What you need to do:
Please copy out every line in the entries that includes the word "Dynamics".

Extracted data entries:
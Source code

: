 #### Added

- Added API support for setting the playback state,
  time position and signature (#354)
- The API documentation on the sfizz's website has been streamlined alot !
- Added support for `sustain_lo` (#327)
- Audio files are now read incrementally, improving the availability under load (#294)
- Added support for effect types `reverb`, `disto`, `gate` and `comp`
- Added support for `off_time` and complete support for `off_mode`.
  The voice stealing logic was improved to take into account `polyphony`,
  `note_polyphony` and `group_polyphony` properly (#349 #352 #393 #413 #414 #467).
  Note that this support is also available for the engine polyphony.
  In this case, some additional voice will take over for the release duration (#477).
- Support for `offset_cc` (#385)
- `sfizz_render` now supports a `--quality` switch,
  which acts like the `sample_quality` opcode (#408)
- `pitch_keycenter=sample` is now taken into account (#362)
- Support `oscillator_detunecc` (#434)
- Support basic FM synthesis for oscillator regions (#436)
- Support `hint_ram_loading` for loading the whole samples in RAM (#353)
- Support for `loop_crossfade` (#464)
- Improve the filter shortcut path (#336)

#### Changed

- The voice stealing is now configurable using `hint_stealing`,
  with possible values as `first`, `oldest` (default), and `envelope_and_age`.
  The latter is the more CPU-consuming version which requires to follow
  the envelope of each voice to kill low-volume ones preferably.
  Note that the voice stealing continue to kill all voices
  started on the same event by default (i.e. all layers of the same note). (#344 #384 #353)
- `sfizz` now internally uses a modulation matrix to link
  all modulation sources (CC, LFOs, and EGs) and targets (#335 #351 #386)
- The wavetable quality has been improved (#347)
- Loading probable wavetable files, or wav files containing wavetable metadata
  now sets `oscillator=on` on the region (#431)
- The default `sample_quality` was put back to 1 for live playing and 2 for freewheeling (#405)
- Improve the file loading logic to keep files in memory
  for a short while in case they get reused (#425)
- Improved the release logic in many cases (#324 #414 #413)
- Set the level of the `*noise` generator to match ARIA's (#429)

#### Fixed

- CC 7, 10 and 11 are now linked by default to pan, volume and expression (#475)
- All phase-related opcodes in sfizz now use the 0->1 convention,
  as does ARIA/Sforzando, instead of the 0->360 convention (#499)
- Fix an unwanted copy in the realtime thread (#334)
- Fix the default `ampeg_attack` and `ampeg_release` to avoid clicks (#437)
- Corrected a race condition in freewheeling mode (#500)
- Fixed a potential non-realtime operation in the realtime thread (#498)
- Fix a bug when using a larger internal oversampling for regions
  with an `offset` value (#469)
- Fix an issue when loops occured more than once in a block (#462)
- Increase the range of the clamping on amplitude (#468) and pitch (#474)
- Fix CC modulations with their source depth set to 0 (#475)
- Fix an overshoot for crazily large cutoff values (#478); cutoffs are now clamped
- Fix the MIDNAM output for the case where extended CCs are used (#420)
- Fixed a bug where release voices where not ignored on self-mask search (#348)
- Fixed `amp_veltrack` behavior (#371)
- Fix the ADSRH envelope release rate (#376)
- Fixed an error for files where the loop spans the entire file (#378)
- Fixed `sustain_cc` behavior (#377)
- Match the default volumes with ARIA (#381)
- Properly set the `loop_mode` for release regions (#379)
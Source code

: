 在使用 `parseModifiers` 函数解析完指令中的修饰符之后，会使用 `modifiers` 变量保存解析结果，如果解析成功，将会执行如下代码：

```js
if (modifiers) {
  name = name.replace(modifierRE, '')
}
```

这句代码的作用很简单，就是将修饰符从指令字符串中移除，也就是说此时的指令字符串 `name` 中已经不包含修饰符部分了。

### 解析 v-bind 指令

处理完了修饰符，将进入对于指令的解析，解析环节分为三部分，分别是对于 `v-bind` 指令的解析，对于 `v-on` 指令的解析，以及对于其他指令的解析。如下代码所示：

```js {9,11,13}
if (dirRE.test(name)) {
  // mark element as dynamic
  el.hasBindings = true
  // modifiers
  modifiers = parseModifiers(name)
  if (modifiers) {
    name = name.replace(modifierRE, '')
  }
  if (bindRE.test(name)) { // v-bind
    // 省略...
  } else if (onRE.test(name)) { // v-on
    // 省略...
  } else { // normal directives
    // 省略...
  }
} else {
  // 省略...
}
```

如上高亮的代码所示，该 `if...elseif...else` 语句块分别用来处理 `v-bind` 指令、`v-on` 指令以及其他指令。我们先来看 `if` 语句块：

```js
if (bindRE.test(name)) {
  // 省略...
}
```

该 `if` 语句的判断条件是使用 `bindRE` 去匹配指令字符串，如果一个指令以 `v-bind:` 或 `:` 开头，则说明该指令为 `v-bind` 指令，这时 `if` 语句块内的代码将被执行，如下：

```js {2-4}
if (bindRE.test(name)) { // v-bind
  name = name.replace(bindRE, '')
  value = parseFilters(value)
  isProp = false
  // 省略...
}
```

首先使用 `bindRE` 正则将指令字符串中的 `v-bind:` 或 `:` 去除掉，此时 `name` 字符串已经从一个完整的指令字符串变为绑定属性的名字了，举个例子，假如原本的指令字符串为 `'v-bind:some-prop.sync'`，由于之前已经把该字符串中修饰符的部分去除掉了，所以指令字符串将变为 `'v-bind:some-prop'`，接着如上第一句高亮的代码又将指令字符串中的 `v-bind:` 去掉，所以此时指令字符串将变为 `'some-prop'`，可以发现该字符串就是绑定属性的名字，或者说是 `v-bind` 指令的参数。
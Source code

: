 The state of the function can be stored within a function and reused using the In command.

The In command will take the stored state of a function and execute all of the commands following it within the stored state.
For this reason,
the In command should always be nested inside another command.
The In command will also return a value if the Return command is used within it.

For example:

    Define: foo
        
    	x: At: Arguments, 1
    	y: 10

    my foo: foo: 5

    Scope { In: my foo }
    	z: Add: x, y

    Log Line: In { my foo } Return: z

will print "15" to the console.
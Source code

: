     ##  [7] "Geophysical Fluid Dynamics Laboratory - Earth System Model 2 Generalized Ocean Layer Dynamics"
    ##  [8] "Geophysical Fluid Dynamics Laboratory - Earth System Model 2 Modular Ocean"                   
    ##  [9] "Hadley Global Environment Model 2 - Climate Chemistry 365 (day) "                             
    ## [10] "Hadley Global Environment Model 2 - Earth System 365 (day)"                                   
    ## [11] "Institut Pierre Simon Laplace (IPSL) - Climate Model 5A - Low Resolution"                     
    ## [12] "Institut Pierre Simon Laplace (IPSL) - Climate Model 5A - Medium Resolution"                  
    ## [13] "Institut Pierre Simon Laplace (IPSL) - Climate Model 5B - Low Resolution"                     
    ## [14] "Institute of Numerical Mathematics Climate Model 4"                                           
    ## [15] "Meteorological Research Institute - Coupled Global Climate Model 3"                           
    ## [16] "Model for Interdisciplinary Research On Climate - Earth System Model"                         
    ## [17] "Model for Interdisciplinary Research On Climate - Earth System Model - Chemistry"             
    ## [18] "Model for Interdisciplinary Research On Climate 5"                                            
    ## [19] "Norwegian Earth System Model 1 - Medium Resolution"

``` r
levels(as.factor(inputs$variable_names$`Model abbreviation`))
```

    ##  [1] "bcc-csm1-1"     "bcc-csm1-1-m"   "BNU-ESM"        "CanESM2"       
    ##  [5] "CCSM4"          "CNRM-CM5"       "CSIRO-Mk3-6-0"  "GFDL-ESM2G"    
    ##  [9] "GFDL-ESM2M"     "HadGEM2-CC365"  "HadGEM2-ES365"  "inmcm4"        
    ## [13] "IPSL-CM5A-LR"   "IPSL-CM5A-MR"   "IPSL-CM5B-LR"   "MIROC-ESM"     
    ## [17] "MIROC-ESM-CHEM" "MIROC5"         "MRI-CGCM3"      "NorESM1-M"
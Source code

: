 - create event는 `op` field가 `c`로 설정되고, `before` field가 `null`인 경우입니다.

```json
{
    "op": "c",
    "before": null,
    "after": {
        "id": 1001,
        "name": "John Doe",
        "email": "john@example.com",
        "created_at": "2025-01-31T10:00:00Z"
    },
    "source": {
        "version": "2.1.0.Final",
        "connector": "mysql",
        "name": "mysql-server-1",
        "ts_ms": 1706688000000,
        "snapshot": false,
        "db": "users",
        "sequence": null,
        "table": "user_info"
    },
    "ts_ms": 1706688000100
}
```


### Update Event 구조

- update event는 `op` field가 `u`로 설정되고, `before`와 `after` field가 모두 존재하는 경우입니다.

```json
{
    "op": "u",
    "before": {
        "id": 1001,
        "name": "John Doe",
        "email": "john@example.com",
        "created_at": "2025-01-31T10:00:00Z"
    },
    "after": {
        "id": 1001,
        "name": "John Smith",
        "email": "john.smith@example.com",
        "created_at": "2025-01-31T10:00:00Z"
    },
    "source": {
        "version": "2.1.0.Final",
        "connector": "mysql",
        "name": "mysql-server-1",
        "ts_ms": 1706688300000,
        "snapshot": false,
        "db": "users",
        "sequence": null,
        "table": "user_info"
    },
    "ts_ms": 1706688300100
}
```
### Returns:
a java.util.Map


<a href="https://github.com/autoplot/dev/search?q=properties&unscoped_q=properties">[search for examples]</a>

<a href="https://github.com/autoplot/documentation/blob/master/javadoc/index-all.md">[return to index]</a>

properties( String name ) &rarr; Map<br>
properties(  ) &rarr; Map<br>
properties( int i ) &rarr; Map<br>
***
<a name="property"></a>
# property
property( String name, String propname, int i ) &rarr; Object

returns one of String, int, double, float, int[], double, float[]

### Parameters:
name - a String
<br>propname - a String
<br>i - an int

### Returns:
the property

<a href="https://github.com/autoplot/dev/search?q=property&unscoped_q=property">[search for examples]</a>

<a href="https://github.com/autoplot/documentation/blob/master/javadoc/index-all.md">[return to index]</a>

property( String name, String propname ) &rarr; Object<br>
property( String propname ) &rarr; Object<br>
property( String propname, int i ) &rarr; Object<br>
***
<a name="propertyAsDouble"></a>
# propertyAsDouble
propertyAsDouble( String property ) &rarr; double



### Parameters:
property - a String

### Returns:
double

Solution below:
:     ##  [7] "Geophysical Fluid Dynamics Laboratory - Earth System Model 2 Generalized Ocean Layer Dynamics"
    ##  [8] "Geophysical Fluid Dynamics Laboratory - Earth System Model 2 Modular Ocean"                   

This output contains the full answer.